Inland marine covers loss to either your property or the property of others when it is in your care, custody and control, when the property in question is at a non-permanent location, in transport, temporary storage, or mobile. Property in question does not have to be business property (items owned), but may also be personal (guns, golf clubs, skis, etc.) This type of coverage can also be called a floater.
As for how the terms “inland marine” and “floater” came to be, indulge us in a little story:
Over 300 years ago, a collection of European merchants would meet at a coffee house to discuss their business transactions. Many were in the transatlantic cargo and shipping business, moving sugar cane & rum as well as other commodities around. Pirates were a fact of life, as was bad weather. The merchants, to collectively ease the individual pains when one ship or its cargo was lost, would each pay regular, smaller amounts into a fund, in order to “insure” against loss.
As these merchants expanded this concept, they took the original marine insurance idea and applied it to goods on barges in canals (floater) en-route to their final destination, and to ground-based transportation that worked for the marine merchant companies (inland marine).

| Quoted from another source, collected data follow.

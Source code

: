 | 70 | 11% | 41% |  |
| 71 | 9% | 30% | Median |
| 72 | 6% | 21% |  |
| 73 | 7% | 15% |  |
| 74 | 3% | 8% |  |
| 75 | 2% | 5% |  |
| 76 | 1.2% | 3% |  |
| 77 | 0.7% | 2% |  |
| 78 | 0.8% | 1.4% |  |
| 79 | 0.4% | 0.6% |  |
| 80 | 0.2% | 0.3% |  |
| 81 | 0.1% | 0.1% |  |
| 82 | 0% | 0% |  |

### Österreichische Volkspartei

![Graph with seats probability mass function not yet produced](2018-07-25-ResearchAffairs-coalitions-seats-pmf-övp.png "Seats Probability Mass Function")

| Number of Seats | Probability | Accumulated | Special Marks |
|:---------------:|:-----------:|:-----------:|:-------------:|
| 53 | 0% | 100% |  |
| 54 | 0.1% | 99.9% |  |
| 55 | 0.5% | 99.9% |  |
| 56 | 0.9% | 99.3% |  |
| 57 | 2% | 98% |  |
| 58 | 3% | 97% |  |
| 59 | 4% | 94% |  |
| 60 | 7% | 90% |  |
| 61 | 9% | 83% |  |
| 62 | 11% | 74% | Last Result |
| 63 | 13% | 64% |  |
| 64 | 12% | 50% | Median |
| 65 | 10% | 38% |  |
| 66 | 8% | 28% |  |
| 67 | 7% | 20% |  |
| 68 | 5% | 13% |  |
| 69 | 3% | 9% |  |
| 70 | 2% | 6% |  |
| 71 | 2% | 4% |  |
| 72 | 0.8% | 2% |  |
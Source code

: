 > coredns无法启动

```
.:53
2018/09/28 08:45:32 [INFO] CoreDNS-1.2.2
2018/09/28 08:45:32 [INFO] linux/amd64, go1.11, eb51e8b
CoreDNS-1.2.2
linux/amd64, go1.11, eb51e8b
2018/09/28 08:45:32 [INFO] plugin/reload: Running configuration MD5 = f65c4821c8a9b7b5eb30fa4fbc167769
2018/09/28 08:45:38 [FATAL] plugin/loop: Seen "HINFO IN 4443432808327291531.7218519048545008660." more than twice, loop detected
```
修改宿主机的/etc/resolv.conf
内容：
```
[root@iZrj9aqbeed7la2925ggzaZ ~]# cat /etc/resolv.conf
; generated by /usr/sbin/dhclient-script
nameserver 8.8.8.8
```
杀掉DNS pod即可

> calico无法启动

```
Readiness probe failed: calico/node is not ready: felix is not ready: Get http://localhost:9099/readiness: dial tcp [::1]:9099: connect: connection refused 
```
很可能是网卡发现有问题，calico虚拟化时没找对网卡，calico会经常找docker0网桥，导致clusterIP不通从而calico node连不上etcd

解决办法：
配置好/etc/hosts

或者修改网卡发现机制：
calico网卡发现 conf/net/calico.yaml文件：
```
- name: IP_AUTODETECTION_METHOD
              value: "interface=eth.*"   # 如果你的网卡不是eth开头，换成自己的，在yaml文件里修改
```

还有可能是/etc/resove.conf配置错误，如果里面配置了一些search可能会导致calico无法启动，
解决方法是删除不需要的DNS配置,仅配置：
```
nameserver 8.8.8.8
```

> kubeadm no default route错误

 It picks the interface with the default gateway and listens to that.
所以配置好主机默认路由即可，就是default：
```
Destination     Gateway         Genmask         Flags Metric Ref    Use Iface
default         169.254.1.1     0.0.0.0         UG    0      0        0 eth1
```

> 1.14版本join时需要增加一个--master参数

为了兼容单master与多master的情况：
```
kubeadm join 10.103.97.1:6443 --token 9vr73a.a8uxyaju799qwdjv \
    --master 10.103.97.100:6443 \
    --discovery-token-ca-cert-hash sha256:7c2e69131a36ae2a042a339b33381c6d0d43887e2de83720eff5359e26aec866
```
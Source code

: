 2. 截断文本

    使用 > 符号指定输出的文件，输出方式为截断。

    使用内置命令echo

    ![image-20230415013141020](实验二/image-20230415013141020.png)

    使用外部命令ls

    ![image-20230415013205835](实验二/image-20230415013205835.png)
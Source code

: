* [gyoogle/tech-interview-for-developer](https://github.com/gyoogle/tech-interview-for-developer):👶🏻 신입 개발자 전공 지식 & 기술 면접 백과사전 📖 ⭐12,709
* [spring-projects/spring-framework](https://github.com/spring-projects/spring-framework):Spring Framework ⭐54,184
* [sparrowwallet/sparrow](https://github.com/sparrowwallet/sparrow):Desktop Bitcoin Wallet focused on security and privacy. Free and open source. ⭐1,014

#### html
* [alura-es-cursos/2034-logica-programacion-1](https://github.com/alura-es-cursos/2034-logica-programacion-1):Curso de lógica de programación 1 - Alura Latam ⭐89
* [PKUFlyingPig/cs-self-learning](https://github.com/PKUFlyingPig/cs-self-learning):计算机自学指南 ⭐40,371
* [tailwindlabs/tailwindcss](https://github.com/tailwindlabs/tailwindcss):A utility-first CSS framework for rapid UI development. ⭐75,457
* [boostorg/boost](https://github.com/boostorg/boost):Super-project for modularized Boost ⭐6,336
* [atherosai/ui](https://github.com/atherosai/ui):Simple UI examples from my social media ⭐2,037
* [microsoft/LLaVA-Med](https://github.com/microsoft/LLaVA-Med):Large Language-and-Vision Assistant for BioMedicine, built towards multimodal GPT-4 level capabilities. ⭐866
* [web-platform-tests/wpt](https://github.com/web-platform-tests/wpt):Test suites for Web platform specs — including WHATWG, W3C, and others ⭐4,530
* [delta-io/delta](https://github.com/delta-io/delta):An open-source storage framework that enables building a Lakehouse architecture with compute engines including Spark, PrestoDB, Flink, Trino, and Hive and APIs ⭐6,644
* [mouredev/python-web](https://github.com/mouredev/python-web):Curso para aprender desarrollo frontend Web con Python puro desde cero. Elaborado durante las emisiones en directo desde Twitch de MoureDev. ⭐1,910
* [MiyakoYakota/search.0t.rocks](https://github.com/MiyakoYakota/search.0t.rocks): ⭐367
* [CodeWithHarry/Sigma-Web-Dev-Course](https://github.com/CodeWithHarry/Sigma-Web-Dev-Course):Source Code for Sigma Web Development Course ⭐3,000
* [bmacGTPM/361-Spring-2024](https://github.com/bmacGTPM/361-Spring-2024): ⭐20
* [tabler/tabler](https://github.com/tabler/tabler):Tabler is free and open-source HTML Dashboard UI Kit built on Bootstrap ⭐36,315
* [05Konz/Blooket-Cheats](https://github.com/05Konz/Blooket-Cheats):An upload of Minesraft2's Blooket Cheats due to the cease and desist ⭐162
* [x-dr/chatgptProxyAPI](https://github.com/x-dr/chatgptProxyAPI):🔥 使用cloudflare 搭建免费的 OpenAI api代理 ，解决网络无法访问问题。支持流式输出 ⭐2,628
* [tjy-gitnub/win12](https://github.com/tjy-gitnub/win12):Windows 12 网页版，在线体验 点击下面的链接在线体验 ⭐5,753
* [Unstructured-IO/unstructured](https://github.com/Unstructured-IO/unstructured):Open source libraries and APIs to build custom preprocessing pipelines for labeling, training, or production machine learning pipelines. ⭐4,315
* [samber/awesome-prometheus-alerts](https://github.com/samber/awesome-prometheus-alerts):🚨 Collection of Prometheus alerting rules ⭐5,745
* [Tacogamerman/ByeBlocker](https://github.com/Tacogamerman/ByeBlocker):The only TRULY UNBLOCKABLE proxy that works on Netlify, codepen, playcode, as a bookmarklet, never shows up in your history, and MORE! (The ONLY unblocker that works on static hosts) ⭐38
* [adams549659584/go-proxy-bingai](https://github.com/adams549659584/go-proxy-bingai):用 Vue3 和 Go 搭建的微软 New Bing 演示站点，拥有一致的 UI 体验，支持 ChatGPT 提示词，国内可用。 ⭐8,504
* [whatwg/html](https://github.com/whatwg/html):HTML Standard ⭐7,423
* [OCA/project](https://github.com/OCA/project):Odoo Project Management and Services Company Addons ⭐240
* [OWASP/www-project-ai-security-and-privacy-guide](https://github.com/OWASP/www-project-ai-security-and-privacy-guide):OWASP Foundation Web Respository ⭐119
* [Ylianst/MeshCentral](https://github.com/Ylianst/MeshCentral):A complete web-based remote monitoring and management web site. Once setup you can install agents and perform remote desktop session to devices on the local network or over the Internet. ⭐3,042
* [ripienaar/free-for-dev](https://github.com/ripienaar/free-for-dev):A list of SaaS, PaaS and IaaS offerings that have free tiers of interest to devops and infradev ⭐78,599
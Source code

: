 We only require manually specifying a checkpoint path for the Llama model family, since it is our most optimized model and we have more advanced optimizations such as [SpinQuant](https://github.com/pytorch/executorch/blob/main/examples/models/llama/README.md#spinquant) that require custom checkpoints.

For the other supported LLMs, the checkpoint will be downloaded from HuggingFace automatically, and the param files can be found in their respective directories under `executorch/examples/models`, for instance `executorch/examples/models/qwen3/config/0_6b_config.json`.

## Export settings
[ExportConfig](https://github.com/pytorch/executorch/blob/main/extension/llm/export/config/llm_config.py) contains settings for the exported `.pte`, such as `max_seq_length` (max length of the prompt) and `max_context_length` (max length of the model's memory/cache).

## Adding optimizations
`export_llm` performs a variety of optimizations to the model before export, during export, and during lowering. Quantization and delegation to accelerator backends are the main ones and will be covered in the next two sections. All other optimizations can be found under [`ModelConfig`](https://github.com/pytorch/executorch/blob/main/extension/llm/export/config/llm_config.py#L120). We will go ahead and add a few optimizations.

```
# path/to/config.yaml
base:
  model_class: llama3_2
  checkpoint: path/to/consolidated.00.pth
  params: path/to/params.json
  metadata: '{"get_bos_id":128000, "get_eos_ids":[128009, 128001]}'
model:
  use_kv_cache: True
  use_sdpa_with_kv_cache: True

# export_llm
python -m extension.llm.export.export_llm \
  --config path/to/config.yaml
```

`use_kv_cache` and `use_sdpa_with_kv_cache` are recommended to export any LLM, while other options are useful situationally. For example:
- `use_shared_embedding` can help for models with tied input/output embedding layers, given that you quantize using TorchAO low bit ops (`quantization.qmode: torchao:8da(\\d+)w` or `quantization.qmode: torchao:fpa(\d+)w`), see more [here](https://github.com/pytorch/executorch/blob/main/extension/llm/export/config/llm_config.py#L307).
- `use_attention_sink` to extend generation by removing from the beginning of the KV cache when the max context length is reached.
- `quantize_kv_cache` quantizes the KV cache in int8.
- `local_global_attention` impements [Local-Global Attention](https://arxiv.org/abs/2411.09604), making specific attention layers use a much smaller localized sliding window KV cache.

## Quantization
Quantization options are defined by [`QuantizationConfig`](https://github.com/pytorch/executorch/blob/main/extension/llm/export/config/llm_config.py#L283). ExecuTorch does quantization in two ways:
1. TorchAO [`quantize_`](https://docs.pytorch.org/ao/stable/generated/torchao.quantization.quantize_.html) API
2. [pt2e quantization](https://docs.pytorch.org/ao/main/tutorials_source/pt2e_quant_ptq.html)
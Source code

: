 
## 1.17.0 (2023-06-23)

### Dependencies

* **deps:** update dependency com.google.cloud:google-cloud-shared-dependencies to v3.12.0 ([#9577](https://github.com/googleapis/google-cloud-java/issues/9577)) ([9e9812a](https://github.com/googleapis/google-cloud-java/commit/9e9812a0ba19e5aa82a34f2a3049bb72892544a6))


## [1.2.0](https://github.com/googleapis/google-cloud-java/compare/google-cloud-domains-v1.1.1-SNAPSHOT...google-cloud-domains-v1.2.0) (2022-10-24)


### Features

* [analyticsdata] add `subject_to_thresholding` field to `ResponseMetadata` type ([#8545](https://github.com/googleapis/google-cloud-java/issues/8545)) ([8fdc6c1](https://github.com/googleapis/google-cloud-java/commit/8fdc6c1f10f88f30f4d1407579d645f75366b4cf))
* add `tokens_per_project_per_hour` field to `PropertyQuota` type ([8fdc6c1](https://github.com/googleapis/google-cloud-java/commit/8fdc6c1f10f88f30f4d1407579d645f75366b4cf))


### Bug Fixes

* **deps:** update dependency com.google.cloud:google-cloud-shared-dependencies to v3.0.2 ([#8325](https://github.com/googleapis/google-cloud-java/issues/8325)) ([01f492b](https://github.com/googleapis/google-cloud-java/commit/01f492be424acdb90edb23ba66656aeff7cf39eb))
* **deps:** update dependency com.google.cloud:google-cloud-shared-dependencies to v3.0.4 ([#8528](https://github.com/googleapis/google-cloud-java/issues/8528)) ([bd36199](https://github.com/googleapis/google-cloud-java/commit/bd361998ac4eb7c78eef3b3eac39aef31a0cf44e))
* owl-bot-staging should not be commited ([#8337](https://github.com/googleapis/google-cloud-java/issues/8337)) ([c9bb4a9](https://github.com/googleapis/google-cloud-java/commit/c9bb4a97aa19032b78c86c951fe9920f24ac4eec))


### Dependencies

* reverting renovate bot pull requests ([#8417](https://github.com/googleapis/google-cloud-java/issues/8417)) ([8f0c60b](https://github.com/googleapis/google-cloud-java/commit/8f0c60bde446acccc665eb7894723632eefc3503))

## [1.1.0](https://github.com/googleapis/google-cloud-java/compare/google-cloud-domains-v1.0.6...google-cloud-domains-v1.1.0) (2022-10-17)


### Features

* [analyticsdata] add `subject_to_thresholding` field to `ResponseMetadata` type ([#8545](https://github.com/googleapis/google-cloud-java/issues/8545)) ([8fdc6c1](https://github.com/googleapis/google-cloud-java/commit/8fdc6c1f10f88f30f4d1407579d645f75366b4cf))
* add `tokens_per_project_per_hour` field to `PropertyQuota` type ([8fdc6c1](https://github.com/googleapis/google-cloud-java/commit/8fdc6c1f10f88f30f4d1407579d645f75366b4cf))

The town these merchants were in? London
The name of the coffee house? Lloyd’s
Other events of significant note have created the modern insurance industry. Mrs. O’Leary’s cow (the 1871 Chicago fire) was responsible for an entire new insurance industry, starting with something called dwelling fire coverage, or the fire policy. The 1906 San Francisco earthquake (which actually affected an area from LA to Oregon) called for careful definitions of coverages and causes of loss.